In order to design and drill such lateral wellbores, the gas operator must first have the contractual right to “pool” the various leased parcels into a single production unit. In Pennsylvania, there is no compulsory pooling that can be ordered or imposed by state agencies. As such, pooling is purely a matter of the parties’ contract and must be specifically included in the lease. The pooling clause in the underlying lease therefore creates several negotiation opportunities that are unique to horizontal drilling. Typically, these issues involve the proper allocation of production royalties, horizontal “Pugh” clauses and anti-dilution clauses.

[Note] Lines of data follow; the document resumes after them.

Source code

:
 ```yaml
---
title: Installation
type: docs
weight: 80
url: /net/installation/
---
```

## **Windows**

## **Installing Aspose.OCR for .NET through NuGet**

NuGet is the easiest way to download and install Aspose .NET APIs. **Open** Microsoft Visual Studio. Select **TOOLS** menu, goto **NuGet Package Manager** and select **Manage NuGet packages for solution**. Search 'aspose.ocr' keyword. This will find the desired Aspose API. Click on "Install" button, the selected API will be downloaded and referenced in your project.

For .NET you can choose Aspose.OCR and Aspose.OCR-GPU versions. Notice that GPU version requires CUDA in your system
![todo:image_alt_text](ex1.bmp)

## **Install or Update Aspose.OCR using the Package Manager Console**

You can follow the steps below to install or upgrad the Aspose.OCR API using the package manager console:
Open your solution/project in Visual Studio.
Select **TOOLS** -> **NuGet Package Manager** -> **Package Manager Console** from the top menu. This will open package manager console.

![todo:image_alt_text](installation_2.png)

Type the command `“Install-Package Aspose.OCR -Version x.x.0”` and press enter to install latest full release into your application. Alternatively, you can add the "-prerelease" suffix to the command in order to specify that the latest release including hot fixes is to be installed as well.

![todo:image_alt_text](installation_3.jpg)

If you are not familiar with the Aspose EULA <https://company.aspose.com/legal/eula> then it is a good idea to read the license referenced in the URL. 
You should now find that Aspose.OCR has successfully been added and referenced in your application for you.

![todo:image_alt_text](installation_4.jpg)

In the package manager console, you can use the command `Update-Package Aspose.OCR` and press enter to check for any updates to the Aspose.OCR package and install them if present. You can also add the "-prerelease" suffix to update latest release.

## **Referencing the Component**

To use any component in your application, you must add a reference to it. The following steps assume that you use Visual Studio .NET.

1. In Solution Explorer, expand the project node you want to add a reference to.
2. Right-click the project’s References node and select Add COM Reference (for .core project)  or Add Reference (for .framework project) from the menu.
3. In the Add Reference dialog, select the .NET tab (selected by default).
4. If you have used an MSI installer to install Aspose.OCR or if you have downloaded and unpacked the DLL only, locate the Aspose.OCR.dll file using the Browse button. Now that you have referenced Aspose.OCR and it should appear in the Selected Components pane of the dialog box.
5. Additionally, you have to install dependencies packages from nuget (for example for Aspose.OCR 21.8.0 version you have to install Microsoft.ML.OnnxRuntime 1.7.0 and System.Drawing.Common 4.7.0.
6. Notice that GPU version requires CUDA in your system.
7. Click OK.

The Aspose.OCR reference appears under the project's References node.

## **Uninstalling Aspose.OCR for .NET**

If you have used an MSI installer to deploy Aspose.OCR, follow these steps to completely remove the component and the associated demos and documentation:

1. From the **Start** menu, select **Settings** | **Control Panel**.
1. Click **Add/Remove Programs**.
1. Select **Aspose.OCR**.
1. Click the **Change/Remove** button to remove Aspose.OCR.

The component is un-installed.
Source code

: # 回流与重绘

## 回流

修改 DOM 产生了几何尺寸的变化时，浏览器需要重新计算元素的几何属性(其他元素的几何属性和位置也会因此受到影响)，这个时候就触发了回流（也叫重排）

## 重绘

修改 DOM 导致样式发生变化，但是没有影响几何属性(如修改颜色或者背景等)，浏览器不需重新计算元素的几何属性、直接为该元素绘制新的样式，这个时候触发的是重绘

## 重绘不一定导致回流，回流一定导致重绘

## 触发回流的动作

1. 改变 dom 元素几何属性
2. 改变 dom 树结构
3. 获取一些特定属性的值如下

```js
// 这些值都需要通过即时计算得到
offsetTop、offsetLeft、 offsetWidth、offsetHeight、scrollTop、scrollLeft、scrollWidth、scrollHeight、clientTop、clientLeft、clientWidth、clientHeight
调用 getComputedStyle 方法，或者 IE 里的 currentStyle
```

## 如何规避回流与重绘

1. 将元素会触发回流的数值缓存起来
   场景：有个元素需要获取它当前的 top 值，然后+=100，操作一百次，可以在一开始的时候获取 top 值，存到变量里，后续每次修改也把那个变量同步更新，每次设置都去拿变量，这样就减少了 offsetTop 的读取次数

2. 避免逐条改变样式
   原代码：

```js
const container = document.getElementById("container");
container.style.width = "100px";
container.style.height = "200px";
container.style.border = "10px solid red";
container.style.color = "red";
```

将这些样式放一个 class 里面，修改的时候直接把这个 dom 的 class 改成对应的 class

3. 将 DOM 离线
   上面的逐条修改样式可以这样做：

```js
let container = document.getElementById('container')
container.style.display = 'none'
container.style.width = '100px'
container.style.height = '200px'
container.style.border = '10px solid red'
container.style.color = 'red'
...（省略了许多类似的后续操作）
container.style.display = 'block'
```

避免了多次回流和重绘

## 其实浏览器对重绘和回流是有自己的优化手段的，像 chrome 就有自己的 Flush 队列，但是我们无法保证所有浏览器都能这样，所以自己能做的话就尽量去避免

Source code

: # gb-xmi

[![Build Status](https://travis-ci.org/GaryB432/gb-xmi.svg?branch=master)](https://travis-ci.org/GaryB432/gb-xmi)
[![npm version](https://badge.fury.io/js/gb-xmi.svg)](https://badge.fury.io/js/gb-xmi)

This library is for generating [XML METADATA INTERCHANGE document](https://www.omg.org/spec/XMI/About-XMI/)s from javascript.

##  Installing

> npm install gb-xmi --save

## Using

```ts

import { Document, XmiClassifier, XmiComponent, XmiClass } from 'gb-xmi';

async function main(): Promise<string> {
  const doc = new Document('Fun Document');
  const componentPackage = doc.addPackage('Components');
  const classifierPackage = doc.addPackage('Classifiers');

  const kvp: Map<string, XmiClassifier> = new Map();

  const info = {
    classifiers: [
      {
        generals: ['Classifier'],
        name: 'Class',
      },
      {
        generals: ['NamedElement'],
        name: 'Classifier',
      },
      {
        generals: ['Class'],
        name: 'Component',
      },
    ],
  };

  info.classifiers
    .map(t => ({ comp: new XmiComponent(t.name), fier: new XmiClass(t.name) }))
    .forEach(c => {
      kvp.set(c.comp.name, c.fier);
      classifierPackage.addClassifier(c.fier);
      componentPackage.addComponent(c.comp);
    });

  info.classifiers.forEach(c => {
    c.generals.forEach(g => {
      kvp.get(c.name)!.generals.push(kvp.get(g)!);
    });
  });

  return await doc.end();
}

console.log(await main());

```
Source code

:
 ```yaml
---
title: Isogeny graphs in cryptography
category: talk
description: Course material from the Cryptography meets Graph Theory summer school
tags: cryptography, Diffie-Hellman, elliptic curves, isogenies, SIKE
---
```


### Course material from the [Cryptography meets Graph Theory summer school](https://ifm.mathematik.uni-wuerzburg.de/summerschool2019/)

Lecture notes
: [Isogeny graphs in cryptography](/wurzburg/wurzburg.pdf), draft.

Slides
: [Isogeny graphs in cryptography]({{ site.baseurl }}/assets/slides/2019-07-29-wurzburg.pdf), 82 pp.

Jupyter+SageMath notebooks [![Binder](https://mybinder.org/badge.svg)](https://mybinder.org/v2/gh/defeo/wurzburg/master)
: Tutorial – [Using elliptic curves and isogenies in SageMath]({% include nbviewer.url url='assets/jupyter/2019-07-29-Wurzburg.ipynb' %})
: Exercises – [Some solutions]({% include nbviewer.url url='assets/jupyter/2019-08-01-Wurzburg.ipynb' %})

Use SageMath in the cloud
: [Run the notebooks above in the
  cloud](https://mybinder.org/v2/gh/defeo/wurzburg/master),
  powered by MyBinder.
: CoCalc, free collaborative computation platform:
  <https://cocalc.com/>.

I. Pooling and Royalty Allocation
Of critical importance to every landowner is the production royalty negotiated with the gas operator. Many landowners, however, fail to appreciate or realize the impact pooling will have on their royalty calculations. The principal effect of pooling is that operations or production occurring on one tract located within the pooled unit will be regarded as having occurred on each and every tract in the unit. In other words, if there are 30 separate parcels in the unit, a well pad site drilled on one parcel will “hold” the leases of the other 29 parcels. Moreover, the 18% royalty negotiated by those 29 landowners in their respective leases may not be as lucrative as initially thought. Instead of receiving a straight 18% production royalty on all production from the well, the landowner receives an 18% royalty based on his pro rata share of acreage in the overall unit. For landowners with 50 acres in a production unit consisting of 1,280 acres, it is easy to see how the production royalty from a horizontal well can be significantly diluted.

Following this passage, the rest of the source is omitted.